I hope this is clear enough as to what it is I am wanting to extract from these files, please let me know how I can give more clarification on what I am trying to get here if it is not clear.Thanks!
-
@Matthew-Wheaton said in Wanting to extract specific info from several text documents:
All I am wanting
Is that all? ;-)
- copy all text to a new file (or copy all the files to a new directory) and edit the new copies, because we’re going to be deleting data, and we don’t want it lost from the original (especially if something goes wrong)

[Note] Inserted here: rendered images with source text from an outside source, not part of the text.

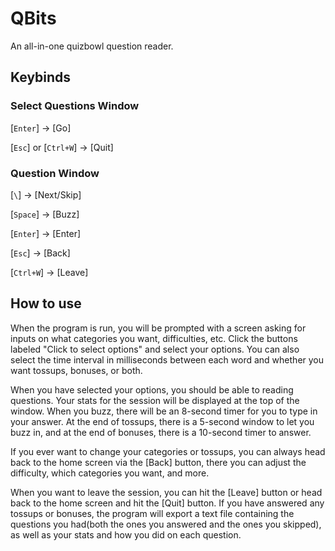 # QBits
An all-in-one quizbowl question reader. 

## Keybinds
### Select Questions Window
[`Enter`] → [Go]

[`Esc`] or [`Ctrl+W`] → [Quit]

### Question Window
[`\`] → [Next/Skip]

[`Space`] → [Buzz]

[`Enter`] → [Enter]

[`Esc`] → [Back]

[`Ctrl+W`] → [Leave]

## How to use
When the program is run, you will be prompted with a screen asking for inputs on what categories you want, difficulties, etc. Click the buttons labeled "Click to select options" and select your options. You can also select the time interval in milliseconds between each word and whether you want tossups, bonuses, or both. 

When you have selected your options, you should be able to reading questions. Your stats for the session will be displayed at the top of the window. When you buzz, there will be an 8-second timer for you to type in your answer. At the end of tossups, there is a 5-second window to let you buzz in, and at the end of bonuses, there is a 10-second timer to answer. 

If you ever want to change your categories or tossups, you can always head back to the home screen via the [Back] button, there you can adjust the difficulty, which categories you want, and more. 

When you want to leave the session, you can hit the [Leave] button or head back to the home screen and hit the [Quit] button. If you have answered any tossups or bonuses, the program will export a text file containing the questions you had(both the ones you answered and the ones you skipped), as well as your stats and how you did on each question. 
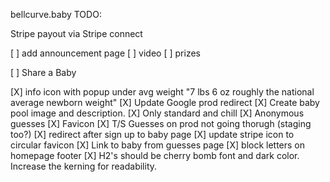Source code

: bellcurve.baby
TODO:

Stripe payout via Stripe connect

[ ] add announcement page
[ ] video
[ ] prizes

[ ] Share a Baby

[X] info icon with popup under avg weight "7 lbs 6 oz roughly the national average newborn weight"
[X] Update Google prod redirect
[X] Create baby pool image and description.
[X] Only standard and chill
[X] Anonymous guesses
[X] Favicon
[X] T/S Guesses on prod not going thorugh (staging too?)
[X] redirect after sign up to baby page
[X] update stripe icon to circular favicon
[X] Link to baby from guesses page
[X] block letters on homepage footer
[X] H2's should be cherry bomb font and dark color. Increase the kerning for readability.
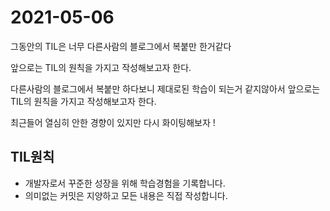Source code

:# 2021-05-06

그동안의 TIL은 너무 다른사람의 블로그에서 복붙만 한거같다

앞으로는 TIL의 원칙을 가지고 작성해보고자 한다.

다른사람의 블로그에서 복붙만 하다보니 제대로된 학습이 되는거 같지않아서 앞으로는 TIL의 원칙을 가지고 작성해보고자 한다.

최근들어 열심히 안한 경향이 있지만 다시 화이팅해보자 !

## TIL원칙

- 개발자로서 꾸준한 성장을 위해 학습경험을 기록합니다.
- 의미없는 커밋은 지양하고 모든 내용은 직접 작성합니다.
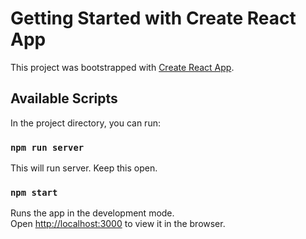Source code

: # Getting Started with Create React App

This project was bootstrapped with [Create React App](https://github.com/facebook/create-react-app).

## Available Scripts

In the project directory, you can run:

### `npm run server`

This will run server. Keep this open.

### `npm start`

Runs the app in the development mode.\
Open [http://localhost:3000](http://localhost:3000) to view it in the browser.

- format all entries (single-line or multiline) that have both the date and the owner
FIND =^(\d+\.\d+\.\d+)\h*=\h*{[^}]*owner\h*=\h*(\w+)[^}]*}(?-s:.*)$
REPLACE =☺$1 $2
SEARCH MODE = regular expression
REPLACE ALL - Delete any line that doesn’t start with a smiley
FIND =^(?!☺).*(\R|\Z)
REPLACE = empty field
SEARCH MODE = regular expression
REPLACE ALL - Delete the smileys:
FIND =^☺
REPLACE = empty field
SEARCH MODE = regular expression
REPLACE ALL
This ignored the owner that wasn’t inside {}s
There are probably formatting exceptions that my regex won’t handle. This is a good starting point; anything beyond this, I’m going to leave as an exercise to the reader
----
Useful References
- Please Read Before Posting
- Template for Search/Replace Questions
- Formatting Forum Posts
- Notepad++ Online User Manual: Searching/Regex
- FAQ: Where to find other regular expressions (regex) documentation
----
Please note: This Community Forum is not a data transformation service; you should not expect to be able to always say “I have data like X and want it to look like Y” and have us do all the work for you. If you are new to the Forum, and new to regular expressions, we will often give help on the first one or two data-transformation questions, especially if they are well-asked and you show a willingness to learn; and we will point you to the documentation where you can learn how to do the data transformations for yourself in the future. But if you repeatedly ask us to do your work for you, you will find that the patience of usually-helpful Community members wears thin. The best way to learn regular expressions is by experimenting with them yourself, and getting a feel for how they work; having us spoon-feed you the answers without you putting in the effort doesn’t help you in the long term and is uninteresting and annoying for us.
-
@matto-wh said in Wanting to extract specific info from several text documents:
please let me know how I can give more clarification on what I am trying to get here if it is not clear.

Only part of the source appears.